En el mes de junio Buenos Aires fue convulsionada por un movimiento militar que dio comienzo a un tiempo difícil para el país. En casa vivíamos una situación de pánico, con la Casa Rosada a quinientos metros y la sede principal de la CGT muy cerca, objetivos de los bombardeos que una tarde convulsionaron el barrio. La radio era el único medio de comunicación. Se habían suspendido todos los programas y un comando militar había tomado las emisoras. Transmitían música clásica, de vez en cuando una voz masculina con tono impersonal anunciaba los hechos y ordenaba a la población mantener la calma, no salir de sus casas, apagar todas las luces, cerrar puertas y ventanas. Contradiciendo los consejos mi padre y yo salimos al patio, los aviones cruzaban el espacio a baja altura y podíamos contar las bombas que caían sobre Plaza de Mazo, una..dos...tres, hasta trece. Me parecían botellas de aceite, pero la explosión era fortísima y temblaban las paredes y el piso. El ruido de los motores atronaba el cielo y el repiquetear de las ametralladoras nos estremecía de pies a cabeza. Más tarde el cielo se tiño de rojo, estaban incendiando la iglesia Santo Domingo, aquello se transformaba en una guerra civil. Mi hermana y yo temblábamos agachadas abajo de la mesa, mis padres se mantenían serenos, como siempre. Mamà calmaba el llanto de los más chicos, papá hablaba con Lola y conmigo y nos prometía un traslado a Colón, lejos de aquel infierno, a la brevedad.  

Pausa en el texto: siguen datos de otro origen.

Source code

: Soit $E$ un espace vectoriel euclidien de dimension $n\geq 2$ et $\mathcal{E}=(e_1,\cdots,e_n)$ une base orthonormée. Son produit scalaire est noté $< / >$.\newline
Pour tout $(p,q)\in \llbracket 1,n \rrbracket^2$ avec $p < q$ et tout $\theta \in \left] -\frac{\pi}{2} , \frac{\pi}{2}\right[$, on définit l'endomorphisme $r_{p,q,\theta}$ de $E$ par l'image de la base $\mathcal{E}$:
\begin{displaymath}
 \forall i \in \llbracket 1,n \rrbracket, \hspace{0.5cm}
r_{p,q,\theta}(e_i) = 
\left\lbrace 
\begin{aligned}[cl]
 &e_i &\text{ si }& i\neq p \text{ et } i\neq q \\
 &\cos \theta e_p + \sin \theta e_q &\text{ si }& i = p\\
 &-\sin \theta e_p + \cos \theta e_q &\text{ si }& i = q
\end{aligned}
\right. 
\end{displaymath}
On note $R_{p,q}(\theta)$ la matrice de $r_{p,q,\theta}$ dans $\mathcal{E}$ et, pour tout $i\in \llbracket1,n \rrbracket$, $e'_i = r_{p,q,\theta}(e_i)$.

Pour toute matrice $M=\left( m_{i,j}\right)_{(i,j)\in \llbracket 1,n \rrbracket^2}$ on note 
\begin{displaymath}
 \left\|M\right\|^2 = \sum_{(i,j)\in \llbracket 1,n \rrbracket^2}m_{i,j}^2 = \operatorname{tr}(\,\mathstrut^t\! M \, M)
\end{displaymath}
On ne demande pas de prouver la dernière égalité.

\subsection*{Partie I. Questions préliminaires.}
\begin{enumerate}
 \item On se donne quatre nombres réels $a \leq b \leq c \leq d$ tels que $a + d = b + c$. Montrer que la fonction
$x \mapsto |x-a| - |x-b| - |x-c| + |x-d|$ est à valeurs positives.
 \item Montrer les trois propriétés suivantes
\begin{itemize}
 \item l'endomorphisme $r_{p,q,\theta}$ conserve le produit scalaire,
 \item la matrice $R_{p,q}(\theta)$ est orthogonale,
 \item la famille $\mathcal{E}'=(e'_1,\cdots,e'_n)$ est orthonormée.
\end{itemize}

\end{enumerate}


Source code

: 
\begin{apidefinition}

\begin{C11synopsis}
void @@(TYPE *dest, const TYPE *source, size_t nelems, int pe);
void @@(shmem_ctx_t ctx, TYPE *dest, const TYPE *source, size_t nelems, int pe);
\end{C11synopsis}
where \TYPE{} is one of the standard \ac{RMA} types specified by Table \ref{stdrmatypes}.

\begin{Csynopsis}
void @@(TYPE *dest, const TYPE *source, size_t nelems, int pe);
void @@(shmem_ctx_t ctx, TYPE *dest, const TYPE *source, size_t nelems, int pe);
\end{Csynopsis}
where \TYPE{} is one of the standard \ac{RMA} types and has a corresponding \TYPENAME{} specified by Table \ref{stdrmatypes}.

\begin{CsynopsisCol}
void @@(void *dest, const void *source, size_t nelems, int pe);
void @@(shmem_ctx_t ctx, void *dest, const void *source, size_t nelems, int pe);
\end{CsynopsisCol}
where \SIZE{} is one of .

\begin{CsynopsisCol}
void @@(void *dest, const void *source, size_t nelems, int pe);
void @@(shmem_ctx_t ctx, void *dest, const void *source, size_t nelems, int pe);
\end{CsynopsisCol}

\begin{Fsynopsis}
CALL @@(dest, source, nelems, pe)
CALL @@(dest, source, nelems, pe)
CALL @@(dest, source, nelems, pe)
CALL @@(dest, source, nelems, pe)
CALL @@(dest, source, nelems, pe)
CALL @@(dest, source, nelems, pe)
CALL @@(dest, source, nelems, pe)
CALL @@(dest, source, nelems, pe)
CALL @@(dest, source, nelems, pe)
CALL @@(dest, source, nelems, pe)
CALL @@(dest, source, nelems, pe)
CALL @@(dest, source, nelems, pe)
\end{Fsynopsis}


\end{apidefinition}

Al día siguiente llamaron algunos militares a la puerta del departamento, dando orden de evacuación. Había que dejar inmediatamente la casa, por razones de seguridad, hasta nuevo aviso. Con lo puesto y una valijita con los documentos y algunos papeles importantes, partimos hacia la casa de los tíos en Mataderos. El viaje en el tranvía 48 no fue una aventura tan feliz como otras veces. Claro que para los chicos todo esto resultaba hasta divertido, nadie comprendía la gravedad de la situación, mi padre se comportaba como un verdadero almirante, como le decían sus amigos de la imprenta, no soltaba el timón y conducía la nave a puerto seguro con dignidad. A mi madre nunca la vi llorar. Tampoco llorábamos Lola y yo, era casi una aventura. Luego de algunos días pudimos regresar, se había levantado la orden de evacuación y quedaba sólo el toque de queda.

Meses más tarde el Ejército ocupó ciudades importantes del interior, Córdoba, Curuzú Cuatiá y otras. No recuerdo los hechos políticos que siguieron pero ya mi familia había tomado la determinación de dejar Buenos Aires y volver a Colón, hasta allá no llegaba casi nada de todo aquel desorden, era el campo. 

 
Así, de manera abrupta se cambiaron mis planes, fue como caer en la realidad y darme de narices en el suelo. Medicina? ... por ahora no.
 

Los últimos meses de 1955 marcaron nuevos rumbos al país y a mi casa. Rendí los exámenes finales en el Hospital Rawson, obtuve mi certificado y el título de Perito Mercantil. Mi hermana suspendió sus estudios secundarios, mi padre vendió las máquinas de carpintería, embalamos todo, enviamos los muebles con un camión y tomamos el tren desde Retiro a Colón. Comenzaba otra etapa para la familia.